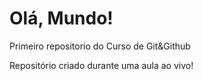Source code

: # Olá, Mundo!
 Primeiro repositorio do Curso de Git&Github

 Repositório criado durante uma aula ao vivo!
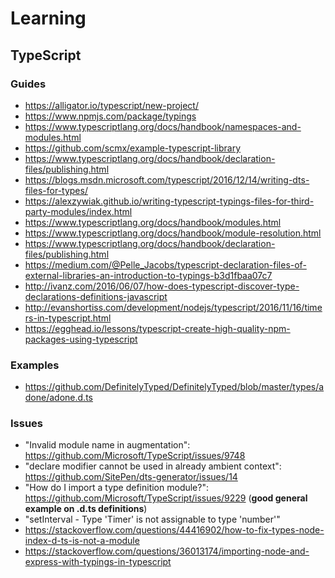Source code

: # Learning

## TypeScript

### Guides

- https://alligator.io/typescript/new-project/
- https://www.npmjs.com/package/typings
- https://www.typescriptlang.org/docs/handbook/namespaces-and-modules.html
- https://github.com/scmx/example-typescript-library
- https://www.typescriptlang.org/docs/handbook/declaration-files/publishing.html
- https://blogs.msdn.microsoft.com/typescript/2016/12/14/writing-dts-files-for-types/
- https://alexzywiak.github.io/writing-typescript-typings-files-for-third-party-modules/index.html
- https://www.typescriptlang.org/docs/handbook/modules.html
- https://www.typescriptlang.org/docs/handbook/module-resolution.html
- https://www.typescriptlang.org/docs/handbook/declaration-files/publishing.html
- https://medium.com/@Pelle_Jacobs/typescript-declaration-files-of-external-libraries-an-introduction-to-typings-b3d1fbaa07c7
- http://ivanz.com/2016/06/07/how-does-typescript-discover-type-declarations-definitions-javascript
- http://evanshortiss.com/development/nodejs/typescript/2016/11/16/timers-in-typescript.html
- https://egghead.io/lessons/typescript-create-high-quality-npm-packages-using-typescript

### Examples

- https://github.com/DefinitelyTyped/DefinitelyTyped/blob/master/types/adone/adone.d.ts

### Issues

- "Invalid module name in augmentation": https://github.com/Microsoft/TypeScript/issues/9748
- "declare modifier cannot be used in already ambient context": https://github.com/SitePen/dts-generator/issues/14
- "How do I import a type definition module?": https://github.com/Microsoft/TypeScript/issues/9229 (**good general example on .d.ts definitions**)
- "setInterval - Type 'Timer' is not assignable to type 'number'"
- https://stackoverflow.com/questions/44416902/how-to-fix-types-node-index-d-ts-is-not-a-module
- https://stackoverflow.com/questions/36013174/importing-node-and-express-with-typings-in-typescript
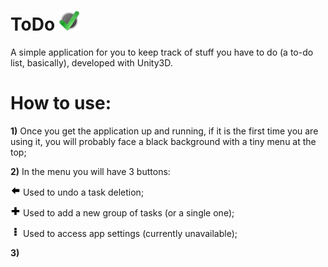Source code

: # ToDo <img src="/Assets/Resources/Release/Icon.png?raw=true" width="32" height="32" alt="ToDo Icon" style="vertical-allign:middle;"/>

A simple application for you to keep track of stuff you have to do (a to-do list, basically), developed with Unity3D.

# How to use:

**1)** Once you get the application up and running, if it is the first time you are using it, you will probably face a black background with a tiny menu at the top;

**2)** In the menu you will have 3 buttons:
	<p>        <img src="/Assets/Resources/Textures/TopMenu/Buttons/UndoEnabled.png?raw=true" width="16" height="16" alt="ToDo Icon" style="vertical-allign:middle;"/></img> Used to undo a task deletion;</p>
	<p>        <img src="/Assets/Resources/Textures/TopMenu/Buttons/Add.png?raw=true" width="16" height="16" alt="ToDo Icon" style="vertical-allign:middle;"/></img> Used to add a new group of tasks (or a single one);</p>
	<p>        <img src="/Assets/Resources/Textures/TopMenu/Buttons/Options.png?raw=true" width="16" height="16" alt="ToDo Icon" style="vertical-allign:middle;"/></img> Used to access app settings (currently unavailable);</p>

**3)**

----------

Exercise: Starting at the line that contains "In the menu", output each remaining line of the listing, the last line included, exactly as it appears.

Written solution:
**2)** In the menu you will have 3 buttons:
	<p>        <img src="/Assets/Resources/Textures/TopMenu/Buttons/UndoEnabled.png?raw=true" width="16" height="16" alt="ToDo Icon" style="vertical-allign:middle;"/></img> Used to undo a task deletion;</p>
	<p>        <img src="/Assets/Resources/Textures/TopMenu/Buttons/Add.png?raw=true" width="16" height="16" alt="ToDo Icon" style="vertical-allign:middle;"/></img> Used to add a new group of tasks (or a single one);</p>
	<p>        <img src="/Assets/Resources/Textures/TopMenu/Buttons/Options.png?raw=true" width="16" height="16" alt="ToDo Icon" style="vertical-allign:middle;"/></img> Used to access app settings (currently unavailable);</p>

**3)**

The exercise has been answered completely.